Setup: GB10 | sbsa-linux | Python 3.12 | CUDA 13.0 | vLLM v0.7.1


  1. cu121 has no aarch64 wheels

The original protocol used the cu121 index. On aarch64 it just fails:

ERROR: Could not find a version that satisfies the requirement torch

Switch to cu130 — that’s the one with aarch64 builds:

sudo pip3 install --pre torch torchvision torchaudio
–index-url https://download.pytorch.org/whl/nightly/cu130
–break-system-packages


  1. ncclWaitSignal undefined symbol

After cu130 torch installs, importing it crashed:

ImportError: libtorch_cuda.so: undefined symbol: ncclWaitSignal

apt NCCL doesn’t have that symbol. pip installs nvidia-nccl-cu13 which does, but the linker doesn’t pick it up automatically.

Force it:

export LD_PRELOAD=/usr/local/lib/python3.12/dist-packages/nvidia/nccl/lib/libnccl.so.2

Has to be set before any Python call. Sealed it into the systemd service Environment= so I don’t have to think about it.


  1. numa.h missing during vLLM CPU extension build

fatal error: numa.h: No such file or directory vLLM’s CPU extension needs libnuma-dev. Simple fix:

sudo apt-get install -y libnuma-dev


  1. ABI mismatch — MessageLogger undefined symbol

After a complete build, launching vLLM always failed:

ImportError: vllm/_C.abi3.so: undefined symbol: _ZN3c1013MessageLoggerC1EPKciib

Ran nm on both the binary and the torch library:

nm -D vllm/_C.abi3.so | grep MessageLogger

U _ZN3c1013MessageLoggerC1EPKciib ← (const char*, int, int, bool)

nm -D /usr/local/lib/python3.12/dist-packages/torch/lib/libc10.so | grep MessageLogger

T _ZN3c1013MessageLoggerC1ENS_14SourceLocationEib ← (SourceLocation, int, bool)

Different signatures. vLLM compiled against old headers, runtime found the newer cu130 torch.
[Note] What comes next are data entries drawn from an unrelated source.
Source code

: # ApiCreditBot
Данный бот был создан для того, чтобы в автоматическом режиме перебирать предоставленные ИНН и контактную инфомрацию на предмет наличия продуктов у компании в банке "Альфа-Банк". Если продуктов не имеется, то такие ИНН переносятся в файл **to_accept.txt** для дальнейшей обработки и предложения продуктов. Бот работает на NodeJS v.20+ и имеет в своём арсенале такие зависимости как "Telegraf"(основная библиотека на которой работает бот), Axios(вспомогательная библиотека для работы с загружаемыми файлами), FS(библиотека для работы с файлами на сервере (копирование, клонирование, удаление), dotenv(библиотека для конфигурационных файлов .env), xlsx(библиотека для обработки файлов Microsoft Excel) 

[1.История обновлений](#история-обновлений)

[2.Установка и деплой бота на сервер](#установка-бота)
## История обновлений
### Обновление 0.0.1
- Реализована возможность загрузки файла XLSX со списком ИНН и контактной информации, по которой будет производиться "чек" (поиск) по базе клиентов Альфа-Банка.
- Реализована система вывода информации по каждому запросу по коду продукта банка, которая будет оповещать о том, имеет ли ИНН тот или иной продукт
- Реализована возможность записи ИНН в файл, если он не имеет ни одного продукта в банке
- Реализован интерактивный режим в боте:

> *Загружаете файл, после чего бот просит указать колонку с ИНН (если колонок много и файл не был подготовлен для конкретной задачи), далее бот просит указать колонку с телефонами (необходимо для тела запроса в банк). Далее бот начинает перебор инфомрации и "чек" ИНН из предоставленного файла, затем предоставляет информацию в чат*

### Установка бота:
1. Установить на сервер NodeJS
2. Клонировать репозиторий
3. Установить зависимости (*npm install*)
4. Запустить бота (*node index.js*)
Root cause: pip’s build isolation. pip install -e . creates an isolated environment and downloads a separate older torch based on pyproject.toml constraints. vLLM compiles against those old headers. At runtime it finds the newer cu130 — mismatch.
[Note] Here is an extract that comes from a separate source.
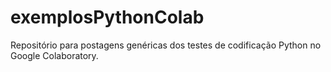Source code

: # exemplosPythonColab
Repositório para postagens genéricas dos testes de codificação Python no Google Colaboratory.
Fix is --no-build-isolation. But sudo -E alone doesn’t carry LD_PRELOAD into pip’s subprocess chain. You need to inject explicitly:

sudo -E env
LD_PRELOAD=“/usr/local/lib/python3.12/dist-packages/nvidia/nccl/lib/libnccl.so.2”
LD_LIBRARY_PATH=“/usr/local/lib/python3.12/dist-packages/torch/lib:/usr/local/lib/python3.12/dist-packages/nvidia/nccl/lib:/usr/local/cuda-13.0/targets/sbsa-linux/lib:/usr/local/cuda-13.0/lib64”
MAX_JOBS=8
pip3 install -e . --no-deps --no-build-isolation --break-system-packages

Verify after installation:

nm -D vllm/_C.abi3.so | grep MessageLogger

must say SourceLocation, not EPKciib


Bonus: agent 404

If anything queries vLLM by model name, add:
–served-model-name deepseek-r1-32b

Without it vLLM serves under the full file path and anything using the short name gets 404.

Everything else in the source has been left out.